Carrot Soup
- Melt 4 T. (1/2 stick) butter
- Add: 2 Onions, sliced
- 1 sprig of thyme
- Cook over medium-low heat until tender, about 10 minutes. A
- Add: 2 1/2 pounds of carrots, peeled and sliced (about 6 cups)
- Season with salt
- Cook for 5 minutes. Cooking the carrots with the onions for a while builds the flavor
- Add: 6 cups broth
- Bring to a boil, lower the heat, and simmer until the carrots are tender-about 30 minutes
- When done, season with salt to taste and puree if desired.
Variations -
*For a lighter, simpler version, use broth but skip the cooking of onions. Instead add them directly to the broth with the carrots and simmer until tender.

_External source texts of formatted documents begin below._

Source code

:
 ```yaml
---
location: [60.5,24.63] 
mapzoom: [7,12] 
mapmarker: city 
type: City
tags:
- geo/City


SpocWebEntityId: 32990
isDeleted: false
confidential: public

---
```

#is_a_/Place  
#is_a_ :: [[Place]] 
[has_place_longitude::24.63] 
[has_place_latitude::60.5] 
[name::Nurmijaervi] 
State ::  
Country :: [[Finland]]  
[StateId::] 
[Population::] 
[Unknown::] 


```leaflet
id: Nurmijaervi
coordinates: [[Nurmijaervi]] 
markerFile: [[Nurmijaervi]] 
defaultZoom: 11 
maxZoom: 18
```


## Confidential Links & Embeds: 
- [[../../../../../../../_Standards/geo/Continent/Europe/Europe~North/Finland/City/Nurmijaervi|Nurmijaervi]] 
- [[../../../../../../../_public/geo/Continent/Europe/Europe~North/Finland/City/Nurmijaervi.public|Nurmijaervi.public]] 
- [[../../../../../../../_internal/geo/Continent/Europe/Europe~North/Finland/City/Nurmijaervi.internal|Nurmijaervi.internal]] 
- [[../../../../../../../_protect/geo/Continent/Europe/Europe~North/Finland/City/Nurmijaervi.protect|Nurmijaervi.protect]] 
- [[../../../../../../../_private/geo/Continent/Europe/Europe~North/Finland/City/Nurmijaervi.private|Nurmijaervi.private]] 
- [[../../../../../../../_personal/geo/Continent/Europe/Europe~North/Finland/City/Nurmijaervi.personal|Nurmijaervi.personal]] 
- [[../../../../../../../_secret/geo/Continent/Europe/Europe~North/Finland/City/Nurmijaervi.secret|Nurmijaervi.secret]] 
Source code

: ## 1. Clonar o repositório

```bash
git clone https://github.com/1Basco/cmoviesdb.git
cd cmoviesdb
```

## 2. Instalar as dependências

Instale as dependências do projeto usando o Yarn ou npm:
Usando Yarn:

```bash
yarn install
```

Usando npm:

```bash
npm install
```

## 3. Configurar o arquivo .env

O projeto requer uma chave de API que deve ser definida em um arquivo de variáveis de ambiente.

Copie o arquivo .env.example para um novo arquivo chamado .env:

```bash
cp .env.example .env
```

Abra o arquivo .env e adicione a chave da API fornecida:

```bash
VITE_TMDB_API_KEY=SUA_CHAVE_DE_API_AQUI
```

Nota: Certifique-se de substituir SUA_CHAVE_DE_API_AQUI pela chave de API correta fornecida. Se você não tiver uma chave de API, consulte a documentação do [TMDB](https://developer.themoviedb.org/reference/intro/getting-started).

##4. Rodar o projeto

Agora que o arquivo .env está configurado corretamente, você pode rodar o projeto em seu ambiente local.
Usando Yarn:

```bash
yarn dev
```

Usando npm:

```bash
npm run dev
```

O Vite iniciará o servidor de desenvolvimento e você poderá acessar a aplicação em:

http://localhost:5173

*Garnish with a bit of whipped cream or creme fraiche seasoned with salt and pepper and chopped herbs. Chervil, chives or tarragon are good choices.
*Add 1/4 cup of basmati rice with the carrots and use water instead of broth. Add 1 cup of plain yogurt just before pureeing and garnish with mint.
*Cook a jalapeno pepper with the onions, add some cilantro before pureeing and garnish with chopped cilantro.
*Heat some clarified butter or olive oil, sizzle a spoonful of cumin seeds in it and spoon this over the soup as a garnish.